Then there's always the beer with lemon, the soup and sandwich. You can always find a laundromat, and a roof over your head at night. Roughing it alone, therefore, is an option. Ditto the willful absorbing of Inquisitional-aged Katholiko mumbo-jumbo.

My experience on the camino was both short and more less social. It was done to add personal flavor to my novel, which traces the development of two women from southern-traditional childhood to cosmopolitan adulthood. One of the heroines walks the walk, and I wanted to feel the feel.

As expected, much of what I saw doesn't jive with the written experiences of the young authors. Over a decade, the quasi-horny mingling of international youth somehow becomes remembered in 'spiritual' terms: imagine that!

What's far more annoying, however, is the constant drum of hypersubjectivity. For most, it seems that all those yellow arrows were put there just for them.

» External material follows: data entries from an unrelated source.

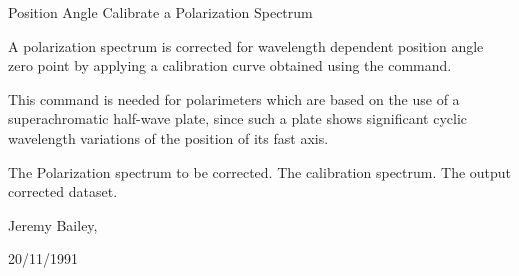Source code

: \begin{manroutinedescription}
        Position Angle Calibrate a Polarization Spectrum

        A polarization spectrum is corrected for wavelength dependent
        position angle zero point by applying a calibration curve obtained
        using the {} command.

        This command is needed for polarimeters which are based on
        the use of a superachromatic half-wave plate, since such a
        plate shows significant cyclic  wavelength variations of the
        position of its fast axis.

\begin{manparametertable}
  The %
Polarization spectrum to be corrected.
  The %
calibration spectrum.
  The %
output corrected dataset.

\end{manparametertable}
        Jeremy Bailey, {}

        20/11/1991

\end{manroutinedescription}
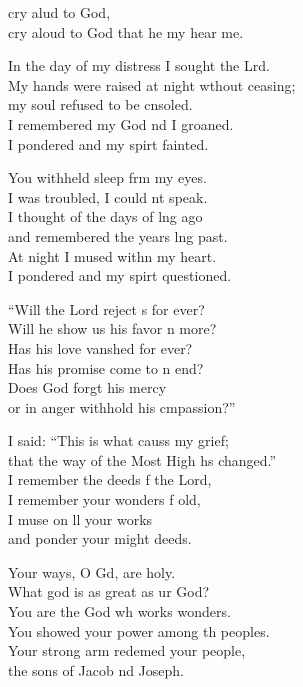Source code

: \begin{psalmverse}
  \begin{patverse}
     cry alud to God,\Med\\
cry aloud to God that he my hear me.

In the day of my distress I sought the Lrd.\Flex\\
My hands were raised at night w\pointup{\i}thout ceasing;\Med\\
my soul refused to be cnsoled.\\
I remembered my God nd I groaned.\Med\\
I pondered and my spir\pointup{\i}t fainted.

You withheld sleep frm my eyes.\Med\\
I was troubled, I could nt speak.\\
I thought of the days of lng ago\Med\\
and remembered the years lng past.\\
At night I mused with\pointup{\i}n my heart.\Med\\
I pondered and my spir\pointup{\i}t questioned.

“Will the Lord reject s for ever?\Med\\
Will he show us his favor n more?\\
Has his love van\pointup{\i}shed for ever?\Med\\
Has his promise come to n end?\\
Does God forgt his mercy\Med\\
or in anger withhold his cmpassion?”

I said: “This is what causs my grief;\Med\\
that the way of the Most High hs changed.”\\
I remember the deeds f the Lord,\Med\\
I remember your wonders f old,\\
I muse on ll your works\Med\\
and ponder your might deeds.

Your ways, O Gd, are holy.\Med\\
What god is as great as ur God?\\
You are the God wh works wonders.\Med\\
You showed your power among th peoples.\\
Your strong arm redemed your people,\Med\\
the sons of Jacob nd Joseph.


\end{patverse}
\end{psalmverse}
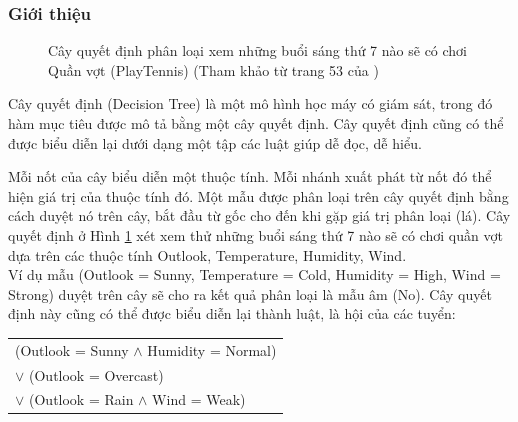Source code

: \documentclass[12pt]{extarticle}
\begin{document}
			\subsubsection*{Giới thiệu}
				\begin{figure}[H]
					\label{fig:tree}
					\centering
										
					\caption{Cây quyết định phân loại xem những buổi sáng thứ 7 nào sẽ có chơi Quần vợt (PlayTennis) (Tham khảo từ trang 53 của \cite{mltextbook})}
				\end{figure}
				\par Cây quyết định (Decision Tree) là một mô hình học máy có giám sát, trong đó hàm mục tiêu được mô tả bằng một cây quyết định. Cây quyết định cũng có thể được biểu diễn lại dưới dạng một tập các luật giúp dễ đọc, dễ hiểu.
				\par Mỗi nốt của cây biểu diễn một thuộc tính. Mỗi nhánh xuất phát từ nốt đó thể hiện giá trị của thuộc tính đó. Một mẫu được phân loại trên cây quyết định bằng cách duyệt nó trên cây, bắt đầu từ gốc cho đến khi gặp giá trị phân loại (lá). 
				Cây quyết định ở Hình \ref{fig:tree} xét xem thử những buổi sáng thứ 7 nào sẽ có chơi quần vợt dựa trên các thuộc tính Outlook, Temperature, Humidity, Wind.
				\\Ví dụ mẫu (Outlook = Sunny, Temperature = Cold, Humidity = High, Wind = Strong) duyệt trên cây sẽ cho ra kết quả phân loại là mẫu âm (No). Cây quyết định này cũng có thể được biểu diễn lại thành luật, là hội của các tuyển:
				\begin{center}
					\begin{tabular}{l}				
						(Outlook = Sunny $\wedge$ Humidity = Normal)
						\\$\lor$ (Outlook = Overcast)
						\\$\lor$ (Outlook = Rain $\wedge$ Wind = Weak)
					\end{tabular}
				\end{center}											
\end{document}
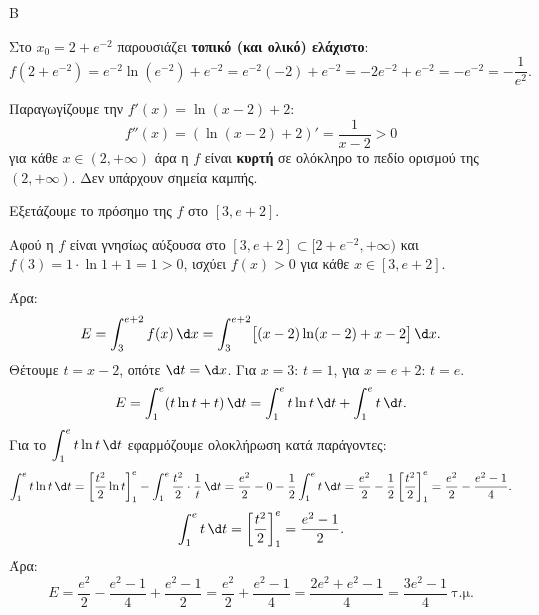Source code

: \begin{thema}{Β}
\begin{erwthma}
Στο $x_0 = 2+e^{-2}$ παρουσιάζει \textbf{τοπικό (και ολικό) ελάχιστο}:
\[
f\!\left(2+e^{-2}\right) = e^{-2}\ln(e^{-2}) + e^{-2} = e^{-2}(-2) + e^{-2} = -2e^{-2} + e^{-2} = -e^{-2} = -\frac{1}{e^2}.
\]

\item Παραγωγίζουμε την $f'(x) = \ln(x-2) + 2$:
\[
f''(x) =\left(\ln(x-2) + 2\right)'= \frac{1}{x-2}>0
\]
για κάθε $x \in (2, +\infty)$ άρα η $f$ είναι \textbf{κυρτή} σε ολόκληρο το πεδίο ορισμού της $(2, +\infty)$. Δεν υπάρχουν σημεία καμπής.

\item Εξετάζουμε το πρόσημο της $f$ στο $[3, e+2]$.

Αφού η $f$ είναι γνησίως αύξουσα στο $[3, e+2] \subset [2+e^{-2}, +\infty)$ και $f(3) = 1\cdot\ln1+1 = 1 > 0$, ισχύει $f(x) > 0$ για κάθε $x \in [3, e+2]$.

Άρα:
\[
E = \int_3^{e+2} f(x)\,\d x = \int_3^{e+2} \bigl[(x-2)\ln(x-2) + x - 2\bigr]\,\d x.
\]
Θέτουμε $t = x - 2$, οπότε $\d t = \d x$. Για $x=3$: $t=1$, για $x=e+2$: $t=e$.
\[
E = \int_1^{e} (t\ln t + t)\,\d t = \int_1^e t\ln t\,\d t + \int_1^e t\,\d t.
\]
Για το $\displaystyle\int_1^e t\ln t\,\d t$ εφαρμόζουμε ολοκλήρωση κατά παράγοντες:
\[
\int_1^e t\ln t\,\d t = \left[\frac{t^2}{2}\ln t\right]_1^e - \int_1^e \frac{t^2}{2}\cdot\frac{1}{t}\,\d t = \frac{e^2}{2} - 0 - \frac{1}{2}\int_1^e t\,\d t = \frac{e^2}{2} - \frac{1}{2}\left[\frac{t^2}{2}\right]_1^e = \frac{e^2}{2} - \frac{e^2-1}{4}.
\]
\[
\int_1^e t\,\d t = \left[\frac{t^2}{2}\right]_1^e = \frac{e^2-1}{2}.
\]
Άρα:
\[
E = \frac{e^2}{2} - \frac{e^2-1}{4} + \frac{e^2-1}{2}
= \frac{e^2}{2} + \frac{e^2-1}{4}
= \frac{2e^2 + e^2 - 1}{4}
= \frac{3e^2-1}{4}\ \text{τ.μ.}
\]

\end{erwthma}
\end{thema}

But to write well, one must slide between objective particulars, larger-picture musings, and sentiment.

And again, the camino is not a death-march that requires special heroism. That one 'made it' will not entitle a t-shirt, nor any interesting musings about inner strength. For the most part, the book is a social-psychology monograph as to how young people want to be seen.

But one essay stands out. In fact, it's so good that it's fifteen remarkable pages justifies the price of the book, at a dollar per.